Although I grew up with a Commodore 64, I have a soft spot for Atari 8 bit machines. My mission in life is to save them all from going into landfill.
I spotted this grimy Atari 800XL on Gumtree very recently as untested, it came with an Atariwriter Word Processor Cartridge. I met the friendly chap selling the item and we did the exchange for the computer at Town Hall steps, which is a popular meeting place in Sydney.

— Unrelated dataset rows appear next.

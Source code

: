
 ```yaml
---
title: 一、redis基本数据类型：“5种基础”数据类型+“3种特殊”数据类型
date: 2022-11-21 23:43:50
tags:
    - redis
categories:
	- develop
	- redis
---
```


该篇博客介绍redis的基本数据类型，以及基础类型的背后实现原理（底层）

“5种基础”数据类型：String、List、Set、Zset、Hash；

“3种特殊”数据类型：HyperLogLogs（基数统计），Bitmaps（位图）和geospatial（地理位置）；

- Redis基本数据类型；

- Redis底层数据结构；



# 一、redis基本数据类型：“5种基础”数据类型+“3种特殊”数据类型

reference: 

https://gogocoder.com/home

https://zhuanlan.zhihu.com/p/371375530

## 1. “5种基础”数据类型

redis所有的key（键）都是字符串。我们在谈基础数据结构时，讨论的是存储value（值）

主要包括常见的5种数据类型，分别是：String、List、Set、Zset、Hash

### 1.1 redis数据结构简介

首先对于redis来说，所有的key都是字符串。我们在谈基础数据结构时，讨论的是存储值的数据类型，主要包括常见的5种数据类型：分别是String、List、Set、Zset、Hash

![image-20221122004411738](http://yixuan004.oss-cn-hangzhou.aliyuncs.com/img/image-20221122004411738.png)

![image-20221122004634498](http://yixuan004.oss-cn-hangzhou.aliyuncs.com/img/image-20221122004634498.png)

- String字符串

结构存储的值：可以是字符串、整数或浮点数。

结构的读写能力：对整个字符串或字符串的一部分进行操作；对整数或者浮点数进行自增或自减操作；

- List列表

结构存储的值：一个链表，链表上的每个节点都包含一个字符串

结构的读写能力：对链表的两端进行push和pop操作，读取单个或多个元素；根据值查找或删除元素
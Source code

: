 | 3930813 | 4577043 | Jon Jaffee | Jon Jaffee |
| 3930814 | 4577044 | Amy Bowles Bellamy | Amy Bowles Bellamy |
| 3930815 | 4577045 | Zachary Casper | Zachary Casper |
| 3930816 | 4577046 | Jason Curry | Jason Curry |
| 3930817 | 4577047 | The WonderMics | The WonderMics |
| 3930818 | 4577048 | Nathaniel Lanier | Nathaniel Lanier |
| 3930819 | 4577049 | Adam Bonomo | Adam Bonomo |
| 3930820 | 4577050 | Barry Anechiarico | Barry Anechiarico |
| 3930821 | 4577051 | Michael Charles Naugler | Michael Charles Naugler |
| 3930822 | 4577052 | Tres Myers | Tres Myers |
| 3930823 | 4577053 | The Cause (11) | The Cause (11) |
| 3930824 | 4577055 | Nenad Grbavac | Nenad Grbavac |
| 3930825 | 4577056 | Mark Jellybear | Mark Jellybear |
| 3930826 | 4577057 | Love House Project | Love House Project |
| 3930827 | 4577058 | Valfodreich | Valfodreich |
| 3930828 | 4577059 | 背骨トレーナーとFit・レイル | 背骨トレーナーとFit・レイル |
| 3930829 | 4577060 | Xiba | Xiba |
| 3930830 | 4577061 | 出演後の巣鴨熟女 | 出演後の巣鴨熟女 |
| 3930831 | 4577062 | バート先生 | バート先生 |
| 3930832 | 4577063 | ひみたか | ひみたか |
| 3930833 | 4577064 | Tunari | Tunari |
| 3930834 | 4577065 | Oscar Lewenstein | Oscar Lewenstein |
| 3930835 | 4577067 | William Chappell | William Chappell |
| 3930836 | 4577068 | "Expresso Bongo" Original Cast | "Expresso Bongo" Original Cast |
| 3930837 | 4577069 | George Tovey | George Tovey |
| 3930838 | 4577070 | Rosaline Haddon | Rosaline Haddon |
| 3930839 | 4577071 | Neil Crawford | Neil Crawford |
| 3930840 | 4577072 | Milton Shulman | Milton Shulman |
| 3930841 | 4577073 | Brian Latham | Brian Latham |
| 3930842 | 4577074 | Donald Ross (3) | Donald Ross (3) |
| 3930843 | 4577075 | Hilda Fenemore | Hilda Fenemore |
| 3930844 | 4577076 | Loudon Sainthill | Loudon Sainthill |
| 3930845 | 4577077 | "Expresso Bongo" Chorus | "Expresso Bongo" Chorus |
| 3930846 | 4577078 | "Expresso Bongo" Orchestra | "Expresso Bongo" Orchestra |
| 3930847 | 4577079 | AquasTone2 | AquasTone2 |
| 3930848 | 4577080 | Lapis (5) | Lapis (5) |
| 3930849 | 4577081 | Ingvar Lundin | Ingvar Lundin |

Taking the machine apart, I was happy to see that the machine was fully socketed and that the PCB was in excellent condition despite it needing a good clean. Actually, I was expecting a fully socketed machine because it was made in Hong Kong just like my 600xl was. Another pleasant surprise was the brand of DRAMs used ( OKI ) instead of the mT variety, which have a bad reputation for reliability and were used extensively in the Atari 8 bit and C64 line.
I had a close friend of mine over after work and we went through the troubleshooting together. Unfortunately, not much happens after power it up. A black screen most of the time and sometimes an intermittent picture, obviously this is a sync issue.
Sometimes I manage to get a screen that looks like this. This is a good sign. At least I know the CPU, ROMs and DRAMs are working to some extent to produce this screen.
Luckily I have a fully socketed 65XE to swap parts to and from. I also tried a known semi good GTIA which was bad on one output only but produced a nice clean picture in a working machine. The GTIA is responsible for generating the luminance, color and csync signals to produce an image to the screen.
Replacing it doesn’t change a single thing so I consult the schematics, the signals go directly to a hex non inverting buffer ( 4050 ) so I switch my logic probe to the CMOS setting and start probing the chip. Output 6 ( lum0 ) is good, lum1, 2 and 3 were all bad and all outputs were floating. I wanted to check the CYSNC line ( composite sync ) and that was also floating ( no signal at all ).
I short the input and output pins of the 4050 ( pins 14 & 15 ) with my logic probe briefly which restores the picture to the screen.
Replacing the chip completes the job!
Now onto the next challenge, cleaning the motherboard and case!